I exploit credit cards. So should you.
If you follow the rules, you win and credit cards lose. But the Fed's new rules would harm responsible consumers.
The beautiful thing about credit cards is how easy they make it for responsible consumers to take unfair advantage of banks and businesses.
Some cards offer low "teaser" interest rates – as low as 0 percent – for balance transfers, purchases, or even cash advances. We take that cheap money, and when we pay off the balance before the promotion period ends, the card companies actually lose money.
We also use credit cards to make shopping more convenient. Just swipe, sign, and go. By paying our bill in full each month, we earn frequent-flyer miles or even cash back without paying the company a cent in interest or fees. There are still more free benefits. If a seller rips us off, the credit-card company will often go to bat for us and get our money back.

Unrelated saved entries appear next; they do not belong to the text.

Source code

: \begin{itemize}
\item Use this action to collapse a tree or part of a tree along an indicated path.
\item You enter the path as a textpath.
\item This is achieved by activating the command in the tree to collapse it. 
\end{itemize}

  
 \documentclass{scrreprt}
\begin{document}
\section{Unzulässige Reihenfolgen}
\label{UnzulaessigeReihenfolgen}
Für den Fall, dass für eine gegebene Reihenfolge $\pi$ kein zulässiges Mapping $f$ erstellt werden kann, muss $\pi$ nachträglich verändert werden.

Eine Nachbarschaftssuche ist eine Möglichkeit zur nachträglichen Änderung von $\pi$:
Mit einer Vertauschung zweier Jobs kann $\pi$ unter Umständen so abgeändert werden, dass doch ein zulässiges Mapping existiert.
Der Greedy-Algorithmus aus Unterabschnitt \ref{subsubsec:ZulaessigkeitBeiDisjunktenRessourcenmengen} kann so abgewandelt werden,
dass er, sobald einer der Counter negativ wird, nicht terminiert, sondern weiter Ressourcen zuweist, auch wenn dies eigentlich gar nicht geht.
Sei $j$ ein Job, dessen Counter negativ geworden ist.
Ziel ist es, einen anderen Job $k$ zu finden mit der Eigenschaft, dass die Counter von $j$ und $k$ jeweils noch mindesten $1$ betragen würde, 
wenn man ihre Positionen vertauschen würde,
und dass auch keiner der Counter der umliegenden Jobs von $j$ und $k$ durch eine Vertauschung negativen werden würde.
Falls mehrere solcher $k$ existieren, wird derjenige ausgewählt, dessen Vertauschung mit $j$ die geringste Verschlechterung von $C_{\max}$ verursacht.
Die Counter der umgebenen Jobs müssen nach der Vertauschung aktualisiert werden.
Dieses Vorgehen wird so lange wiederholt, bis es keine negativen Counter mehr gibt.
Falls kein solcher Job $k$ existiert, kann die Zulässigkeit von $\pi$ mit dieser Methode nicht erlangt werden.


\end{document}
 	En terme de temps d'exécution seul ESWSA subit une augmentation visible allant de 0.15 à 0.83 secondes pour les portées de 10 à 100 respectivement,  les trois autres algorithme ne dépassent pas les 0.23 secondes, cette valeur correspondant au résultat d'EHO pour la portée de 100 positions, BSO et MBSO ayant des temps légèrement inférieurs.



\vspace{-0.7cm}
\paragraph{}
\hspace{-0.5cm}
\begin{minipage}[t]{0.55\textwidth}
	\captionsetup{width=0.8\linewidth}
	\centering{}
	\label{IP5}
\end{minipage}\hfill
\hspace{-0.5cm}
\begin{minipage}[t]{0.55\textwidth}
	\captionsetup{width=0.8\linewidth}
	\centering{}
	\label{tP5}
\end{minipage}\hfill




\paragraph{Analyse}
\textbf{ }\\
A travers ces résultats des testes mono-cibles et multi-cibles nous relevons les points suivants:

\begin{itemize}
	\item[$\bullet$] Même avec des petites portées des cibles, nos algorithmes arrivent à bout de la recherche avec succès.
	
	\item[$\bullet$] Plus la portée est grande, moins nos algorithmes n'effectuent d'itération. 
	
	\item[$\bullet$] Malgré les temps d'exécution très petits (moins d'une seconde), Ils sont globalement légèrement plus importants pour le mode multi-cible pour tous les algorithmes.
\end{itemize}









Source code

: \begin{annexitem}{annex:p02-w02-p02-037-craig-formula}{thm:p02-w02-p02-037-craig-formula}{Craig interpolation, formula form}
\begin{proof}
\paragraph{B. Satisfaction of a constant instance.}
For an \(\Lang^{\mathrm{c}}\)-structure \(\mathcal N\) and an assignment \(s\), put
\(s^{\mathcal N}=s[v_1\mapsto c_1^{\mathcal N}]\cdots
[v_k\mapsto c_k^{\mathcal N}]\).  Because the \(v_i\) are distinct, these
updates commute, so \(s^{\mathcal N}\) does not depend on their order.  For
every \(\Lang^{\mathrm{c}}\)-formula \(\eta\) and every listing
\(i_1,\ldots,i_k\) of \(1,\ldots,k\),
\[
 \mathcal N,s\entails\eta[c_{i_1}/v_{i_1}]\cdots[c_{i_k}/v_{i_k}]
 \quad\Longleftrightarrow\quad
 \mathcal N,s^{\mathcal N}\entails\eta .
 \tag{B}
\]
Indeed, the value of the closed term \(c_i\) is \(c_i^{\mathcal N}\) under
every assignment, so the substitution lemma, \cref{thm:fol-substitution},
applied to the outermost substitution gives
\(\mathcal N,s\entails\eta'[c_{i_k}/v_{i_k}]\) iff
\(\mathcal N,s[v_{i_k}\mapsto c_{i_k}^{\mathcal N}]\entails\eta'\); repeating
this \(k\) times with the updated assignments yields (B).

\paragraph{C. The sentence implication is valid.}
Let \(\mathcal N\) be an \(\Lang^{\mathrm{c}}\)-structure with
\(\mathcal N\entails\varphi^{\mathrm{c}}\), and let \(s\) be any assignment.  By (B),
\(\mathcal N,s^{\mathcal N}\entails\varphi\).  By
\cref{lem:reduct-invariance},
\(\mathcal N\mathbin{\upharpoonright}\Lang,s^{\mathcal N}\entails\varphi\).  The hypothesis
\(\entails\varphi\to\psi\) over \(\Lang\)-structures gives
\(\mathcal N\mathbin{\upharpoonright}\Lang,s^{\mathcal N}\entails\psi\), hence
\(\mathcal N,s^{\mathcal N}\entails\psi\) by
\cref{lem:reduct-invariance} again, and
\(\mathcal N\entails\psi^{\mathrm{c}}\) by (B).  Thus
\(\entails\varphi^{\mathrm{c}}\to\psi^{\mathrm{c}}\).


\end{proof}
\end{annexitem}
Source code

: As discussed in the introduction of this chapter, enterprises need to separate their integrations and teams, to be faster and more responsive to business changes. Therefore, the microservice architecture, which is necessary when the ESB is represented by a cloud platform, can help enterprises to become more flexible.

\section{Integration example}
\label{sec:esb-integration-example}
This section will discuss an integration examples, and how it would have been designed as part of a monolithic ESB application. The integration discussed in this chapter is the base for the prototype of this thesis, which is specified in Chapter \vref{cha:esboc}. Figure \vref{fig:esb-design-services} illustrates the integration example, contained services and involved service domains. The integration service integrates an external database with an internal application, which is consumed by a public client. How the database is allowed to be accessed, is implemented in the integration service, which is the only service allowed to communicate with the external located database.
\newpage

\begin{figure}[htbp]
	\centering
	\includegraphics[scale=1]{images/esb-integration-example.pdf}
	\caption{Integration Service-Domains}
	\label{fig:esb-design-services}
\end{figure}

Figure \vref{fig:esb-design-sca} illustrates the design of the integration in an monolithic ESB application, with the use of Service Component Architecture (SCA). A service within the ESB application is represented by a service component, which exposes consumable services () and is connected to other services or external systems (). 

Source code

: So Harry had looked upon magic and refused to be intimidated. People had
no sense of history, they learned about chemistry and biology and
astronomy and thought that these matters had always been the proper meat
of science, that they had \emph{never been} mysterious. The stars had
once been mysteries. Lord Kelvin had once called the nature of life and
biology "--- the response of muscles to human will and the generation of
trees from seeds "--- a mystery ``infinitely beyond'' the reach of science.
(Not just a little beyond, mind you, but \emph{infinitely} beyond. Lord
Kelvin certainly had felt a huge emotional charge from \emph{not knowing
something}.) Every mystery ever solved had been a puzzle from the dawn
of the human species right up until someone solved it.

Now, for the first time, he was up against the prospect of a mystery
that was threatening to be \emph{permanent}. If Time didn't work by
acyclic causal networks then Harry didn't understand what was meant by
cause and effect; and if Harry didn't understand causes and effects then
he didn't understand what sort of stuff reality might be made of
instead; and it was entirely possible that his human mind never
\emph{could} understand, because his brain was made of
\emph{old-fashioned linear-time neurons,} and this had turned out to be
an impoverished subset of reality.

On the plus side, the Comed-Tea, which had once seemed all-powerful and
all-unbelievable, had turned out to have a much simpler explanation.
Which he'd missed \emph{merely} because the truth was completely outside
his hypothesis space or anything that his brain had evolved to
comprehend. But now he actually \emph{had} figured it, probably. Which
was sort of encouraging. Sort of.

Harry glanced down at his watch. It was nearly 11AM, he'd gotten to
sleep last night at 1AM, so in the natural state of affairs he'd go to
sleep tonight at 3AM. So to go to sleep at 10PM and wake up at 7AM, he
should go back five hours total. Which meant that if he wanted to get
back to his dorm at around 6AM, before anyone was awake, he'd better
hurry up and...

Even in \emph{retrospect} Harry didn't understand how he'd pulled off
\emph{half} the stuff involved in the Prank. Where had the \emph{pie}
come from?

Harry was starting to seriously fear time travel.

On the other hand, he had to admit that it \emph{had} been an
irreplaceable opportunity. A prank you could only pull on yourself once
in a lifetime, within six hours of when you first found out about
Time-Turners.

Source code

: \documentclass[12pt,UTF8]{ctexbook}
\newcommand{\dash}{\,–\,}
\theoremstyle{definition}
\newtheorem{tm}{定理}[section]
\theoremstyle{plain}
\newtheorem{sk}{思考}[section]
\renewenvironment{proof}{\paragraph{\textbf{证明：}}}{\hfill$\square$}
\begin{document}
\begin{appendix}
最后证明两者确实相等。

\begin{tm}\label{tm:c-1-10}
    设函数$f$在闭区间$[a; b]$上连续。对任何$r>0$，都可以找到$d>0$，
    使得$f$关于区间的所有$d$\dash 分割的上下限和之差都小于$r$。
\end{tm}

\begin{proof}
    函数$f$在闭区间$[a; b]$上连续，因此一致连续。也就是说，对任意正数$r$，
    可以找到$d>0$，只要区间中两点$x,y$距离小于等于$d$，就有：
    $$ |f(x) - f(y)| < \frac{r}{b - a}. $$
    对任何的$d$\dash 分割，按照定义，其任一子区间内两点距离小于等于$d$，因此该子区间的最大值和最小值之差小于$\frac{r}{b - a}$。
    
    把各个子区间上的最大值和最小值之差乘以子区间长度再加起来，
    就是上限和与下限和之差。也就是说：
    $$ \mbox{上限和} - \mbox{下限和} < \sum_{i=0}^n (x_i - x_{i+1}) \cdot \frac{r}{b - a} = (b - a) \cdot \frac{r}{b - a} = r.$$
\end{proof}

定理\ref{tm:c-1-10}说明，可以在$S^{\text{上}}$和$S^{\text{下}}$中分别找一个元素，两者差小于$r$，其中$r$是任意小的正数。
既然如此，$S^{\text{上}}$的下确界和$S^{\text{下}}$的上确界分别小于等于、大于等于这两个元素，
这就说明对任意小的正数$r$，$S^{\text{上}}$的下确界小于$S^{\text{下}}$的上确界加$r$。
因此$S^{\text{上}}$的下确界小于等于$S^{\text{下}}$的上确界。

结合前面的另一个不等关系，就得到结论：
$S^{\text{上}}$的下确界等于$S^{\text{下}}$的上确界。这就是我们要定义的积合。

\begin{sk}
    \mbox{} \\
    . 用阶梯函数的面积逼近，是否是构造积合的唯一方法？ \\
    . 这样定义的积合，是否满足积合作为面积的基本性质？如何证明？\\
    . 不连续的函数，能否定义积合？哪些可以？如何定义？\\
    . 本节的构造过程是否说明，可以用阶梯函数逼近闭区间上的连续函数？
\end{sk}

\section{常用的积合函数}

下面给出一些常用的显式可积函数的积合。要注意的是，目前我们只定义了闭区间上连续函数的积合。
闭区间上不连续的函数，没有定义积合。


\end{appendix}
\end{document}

Now the Federal Reserve wants to mess all of that up. New regulations the Fed has proposed would reduce or destroy many consumers' ability to take advantage of credit cards and their benefits.
Under the proposed rules, where a consumer takes advantage of a temporary promotional rate, card issuers would have to apply the cardholder's payments to any preexisting higher-rate balance before applying it to the lower-rate balance. (They do the reverse now.) The rules would also prevent banks from increasing the interest rate on an existing balance unless the cardholder makes a payment more than 30 days late (with other limited exceptions).
Those rules may sound beneficial to consumers. During the 90-day public-comment period, which ended last week, the Fed received thousands of letters full of credit-card horror stories, urging them to adopt the changes.
But when well-meaning citizens seek "consumer protection" in this area, they're really asking to shield consumers who don't pay attention to, or follow, the rules. And if they get what they want, that will punish those of us who've handled our cards responsibly, or who want to get a card for the first time.
It's easy to say that banks should shrug off missed or late payments. But those payments add up – and the card issuers lose out not only on the amounts of those payments for the time that it's past due, but also on the additional money they could have earned by investing it.